Member of the Maryland House of Delegates from the Cecil County district
- In office 1890–1890 Serving with Thomas Pearce and William H. Simcoe
- Preceded by: Stephen J. Caldwell, R. Covington Mackall, Michael Moore
- Succeeded by: William T. Beeks, Joseph T. Grove, C. Frank Kirk

Personal details
- Born: Isaac Hiester Hess
- Died: July 2, 1922 (aged 67) near Elkton, Maryland, U.S.
- Resting place: Sharp's Cemetery
- Party: Democratic
- Education: Heidelberg University
- Alma mater: Princeton University (AB, AM)
- Occupation: Politician; lawyer;

= Hiester Hess =

American politician (died 1922)

Isaac Hiester Hess (died July 2, 1922) was an American politician and lawyer from Maryland. He served as a member of the Maryland House of Delegates, representing Cecil County in 1890.

==Early life==
Isaac Hiester Hess was born to Elizabeth N. (née Clemson) and Henry Hess. His father was a farmer and hotelier. He attended public schools in Cecil County and Elkton Academy. He graduated from Princeton University in 1878 with a Bachelor of Arts in mathematics. He studied one year at Heidelberg University in Germany. He graduated with a Master of Arts from Princeton University in 1881. He read law in the office of judge Stanley Matthews. He received a Bachelor of Laws associated with the Supreme Court of Ohio in 1881.

==Career==
Hess was a Democrat. He served as a member of the Maryland House of Delegates, representing Cecil County in 1890.

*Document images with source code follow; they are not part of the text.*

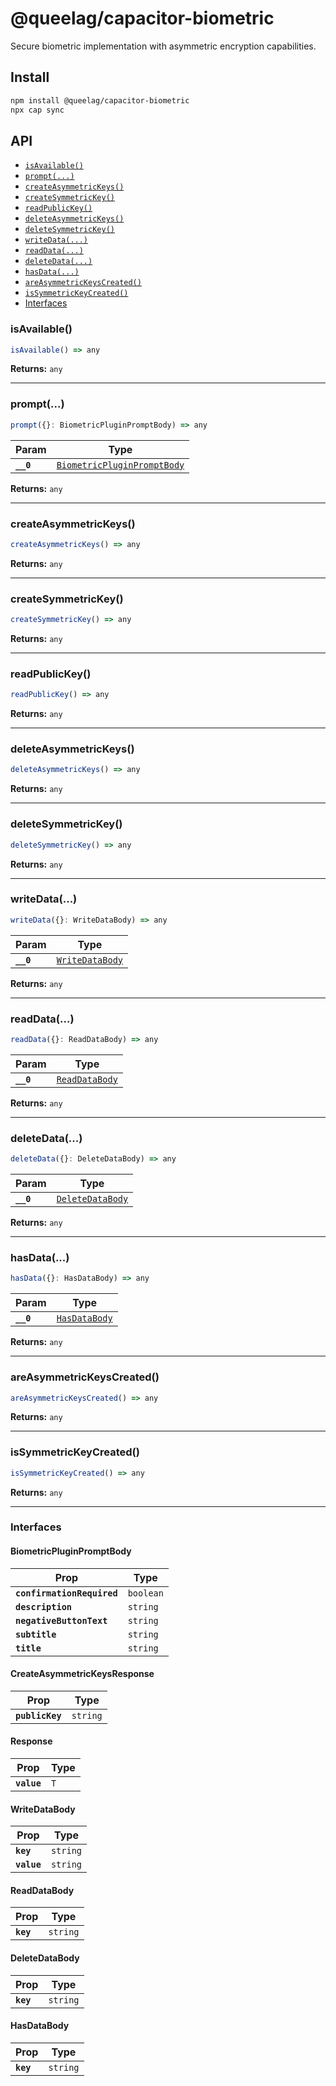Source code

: # @queelag/capacitor-biometric

Secure biometric implementation with asymmetric encryption capabilities.

## Install

```bash
npm install @queelag/capacitor-biometric
npx cap sync
```

## API

<docgen-index>

* [`isAvailable()`](#isavailable)
* [`prompt(...)`](#prompt)
* [`createAsymmetricKeys()`](#createasymmetrickeys)
* [`createSymmetricKey()`](#createsymmetrickey)
* [`readPublicKey()`](#readpublickey)
* [`deleteAsymmetricKeys()`](#deleteasymmetrickeys)
* [`deleteSymmetricKey()`](#deletesymmetrickey)
* [`writeData(...)`](#writedata)
* [`readData(...)`](#readdata)
* [`deleteData(...)`](#deletedata)
* [`hasData(...)`](#hasdata)
* [`areAsymmetricKeysCreated()`](#areasymmetrickeyscreated)
* [`isSymmetricKeyCreated()`](#issymmetrickeycreated)
* [Interfaces](#interfaces)

</docgen-index>

<docgen-api>
<!--Update the source file JSDoc comments and rerun docgen to update the docs below-->

### isAvailable()

```typescript
isAvailable() => any
```

**Returns:** <code>any</code>

--------------------


### prompt(...)

```typescript
prompt({}: BiometricPluginPromptBody) => any
```

| Param     | Type                                                                            |
| --------- | ------------------------------------------------------------------------------- |
| **`__0`** | <code><a href="#biometricpluginpromptbody">BiometricPluginPromptBody</a></code> |

**Returns:** <code>any</code>

--------------------


### createAsymmetricKeys()

```typescript
createAsymmetricKeys() => any
```

**Returns:** <code>any</code>

--------------------


### createSymmetricKey()

```typescript
createSymmetricKey() => any
```

**Returns:** <code>any</code>

--------------------


### readPublicKey()

```typescript
readPublicKey() => any
```

**Returns:** <code>any</code>

--------------------


### deleteAsymmetricKeys()

```typescript
deleteAsymmetricKeys() => any
```

**Returns:** <code>any</code>

--------------------


### deleteSymmetricKey()

```typescript
deleteSymmetricKey() => any
```

**Returns:** <code>any</code>

--------------------


### writeData(...)

```typescript
writeData({}: WriteDataBody) => any
```

| Param     | Type                                                    |
| --------- | ------------------------------------------------------- |
| **`__0`** | <code><a href="#writedatabody">WriteDataBody</a></code> |

**Returns:** <code>any</code>

--------------------


### readData(...)

```typescript
readData({}: ReadDataBody) => any
```

| Param     | Type                                                  |
| --------- | ----------------------------------------------------- |
| **`__0`** | <code><a href="#readdatabody">ReadDataBody</a></code> |

**Returns:** <code>any</code>

--------------------


### deleteData(...)

```typescript
deleteData({}: DeleteDataBody) => any
```

| Param     | Type                                                      |
| --------- | --------------------------------------------------------- |
| **`__0`** | <code><a href="#deletedatabody">DeleteDataBody</a></code> |

**Returns:** <code>any</code>

--------------------


### hasData(...)

```typescript
hasData({}: HasDataBody) => any
```

| Param     | Type                                                |
| --------- | --------------------------------------------------- |
| **`__0`** | <code><a href="#hasdatabody">HasDataBody</a></code> |

**Returns:** <code>any</code>

--------------------


### areAsymmetricKeysCreated()

```typescript
areAsymmetricKeysCreated() => any
```

**Returns:** <code>any</code>

--------------------


### isSymmetricKeyCreated()

```typescript
isSymmetricKeyCreated() => any
```

**Returns:** <code>any</code>

--------------------


### Interfaces


#### BiometricPluginPromptBody

| Prop                       | Type                 |
| -------------------------- | -------------------- |
| **`confirmationRequired`** | <code>boolean</code> |
| **`description`**          | <code>string</code>  |
| **`negativeButtonText`**   | <code>string</code>  |
| **`subtitle`**             | <code>string</code>  |
| **`title`**                | <code>string</code>  |


#### CreateAsymmetricKeysResponse

| Prop            | Type                |
| --------------- | ------------------- |
| **`publicKey`** | <code>string</code> |


#### Response

| Prop        | Type           |
| ----------- | -------------- |
| **`value`** | <code>T</code> |


#### WriteDataBody

| Prop        | Type                |
| ----------- | ------------------- |
| **`key`**   | <code>string</code> |
| **`value`** | <code>string</code> |


#### ReadDataBody

| Prop      | Type                |
| --------- | ------------------- |
| **`key`** | <code>string</code> |


#### DeleteDataBody

| Prop      | Type                |
| --------- | ------------------- |
| **`key`** | <code>string</code> |


#### HasDataBody

| Prop      | Type                |
| --------- | ------------------- |
| **`key`** | <code>string</code> |

</docgen-api>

Hess was counsel to the board of supervisors of elections and to the board of county commissioners. He was appointed as supervisor of state tax assessments for Cecil County in April 1920. He served in that role until his death.

In April 1910, Hess was one of the incorporators of the Elkton, Fairhill & Oxford Electric Railway & Power Company.

==Personal life==
Hess lived in Fair Hill.

Hess died on July 2, 1922, aged 67, at Glen Mary near Elkton. He was buried in Sharp's Cemetery.